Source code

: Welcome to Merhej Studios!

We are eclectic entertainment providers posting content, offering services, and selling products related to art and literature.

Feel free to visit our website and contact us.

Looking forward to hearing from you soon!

##############################

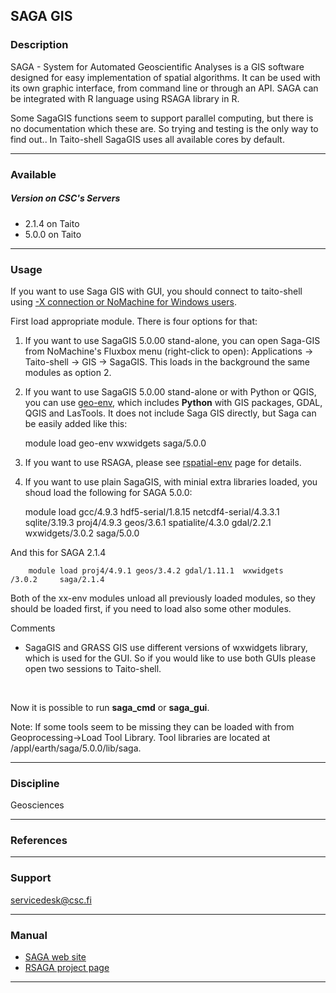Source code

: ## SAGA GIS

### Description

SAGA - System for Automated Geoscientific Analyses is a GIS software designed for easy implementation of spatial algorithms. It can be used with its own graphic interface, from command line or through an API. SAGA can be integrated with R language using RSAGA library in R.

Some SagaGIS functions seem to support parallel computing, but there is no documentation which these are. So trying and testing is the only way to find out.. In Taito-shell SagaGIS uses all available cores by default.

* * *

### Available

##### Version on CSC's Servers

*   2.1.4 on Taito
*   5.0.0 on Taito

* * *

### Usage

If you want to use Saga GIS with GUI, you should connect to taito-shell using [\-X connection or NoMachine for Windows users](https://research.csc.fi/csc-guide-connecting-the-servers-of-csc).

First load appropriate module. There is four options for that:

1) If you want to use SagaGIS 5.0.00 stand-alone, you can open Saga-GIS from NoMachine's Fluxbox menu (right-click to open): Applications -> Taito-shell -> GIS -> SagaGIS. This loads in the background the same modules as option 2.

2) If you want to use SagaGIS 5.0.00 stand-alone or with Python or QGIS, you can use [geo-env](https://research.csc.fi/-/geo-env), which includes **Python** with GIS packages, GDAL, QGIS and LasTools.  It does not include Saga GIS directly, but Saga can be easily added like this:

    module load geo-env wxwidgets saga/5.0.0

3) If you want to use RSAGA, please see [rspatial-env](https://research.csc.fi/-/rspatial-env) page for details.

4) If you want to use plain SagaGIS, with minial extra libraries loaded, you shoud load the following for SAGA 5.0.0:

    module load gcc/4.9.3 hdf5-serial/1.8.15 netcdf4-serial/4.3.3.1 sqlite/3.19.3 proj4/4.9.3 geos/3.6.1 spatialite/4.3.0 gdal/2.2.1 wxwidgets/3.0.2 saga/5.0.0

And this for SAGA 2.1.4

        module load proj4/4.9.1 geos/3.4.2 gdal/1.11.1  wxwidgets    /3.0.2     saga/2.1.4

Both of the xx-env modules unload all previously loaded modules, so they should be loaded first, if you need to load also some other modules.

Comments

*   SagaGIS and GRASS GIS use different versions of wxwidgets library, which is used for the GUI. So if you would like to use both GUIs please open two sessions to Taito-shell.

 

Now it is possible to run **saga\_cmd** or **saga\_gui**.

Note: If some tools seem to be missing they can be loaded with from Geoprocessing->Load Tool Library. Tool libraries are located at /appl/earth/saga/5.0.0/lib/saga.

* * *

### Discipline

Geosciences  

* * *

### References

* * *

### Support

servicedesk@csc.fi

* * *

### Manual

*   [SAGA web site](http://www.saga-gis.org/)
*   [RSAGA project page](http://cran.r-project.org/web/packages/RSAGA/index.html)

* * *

##############################

- _WHAT YOU WILL DO_:
One stretch of the lines above is wanted, from the line that contains "## SAGA GIS" through the line that contains "2) If you want". Output it exactly.

- _ANSWER SPACE_:
: ## SAGA GIS

### Description

SAGA - System for Automated Geoscientific Analyses is a GIS software designed for easy implementation of spatial algorithms. It can be used with its own graphic interface, from command line or through an API. SAGA can be integrated with R language using RSAGA library in R.

Some SagaGIS functions seem to support parallel computing, but there is no documentation which these are. So trying and testing is the only way to find out.. In Taito-shell SagaGIS uses all available cores by default.

* * *

### Available

##### Version on CSC's Servers

*   2.1.4 on Taito
*   5.0.0 on Taito

* * *

### Usage

If you want to use Saga GIS with GUI, you should connect to taito-shell using [\-X connection or NoMachine for Windows users](https://research.csc.fi/csc-guide-connecting-the-servers-of-csc).

First load appropriate module. There is four options for that:

1) If you want to use SagaGIS 5.0.00 stand-alone, you can open Saga-GIS from NoMachine's Fluxbox menu (right-click to open): Applications -> Taito-shell -> GIS -> SagaGIS. This loads in the background the same modules as option 2.

2) If you want to use SagaGIS 5.0.00 stand-alone or with Python or QGIS, you can use [geo-env](https://research.csc.fi/-/geo-env), which includes **Python** with GIS packages, GDAL, QGIS and LasTools.  It does not include Saga GIS directly, but Saga can be easily added like this:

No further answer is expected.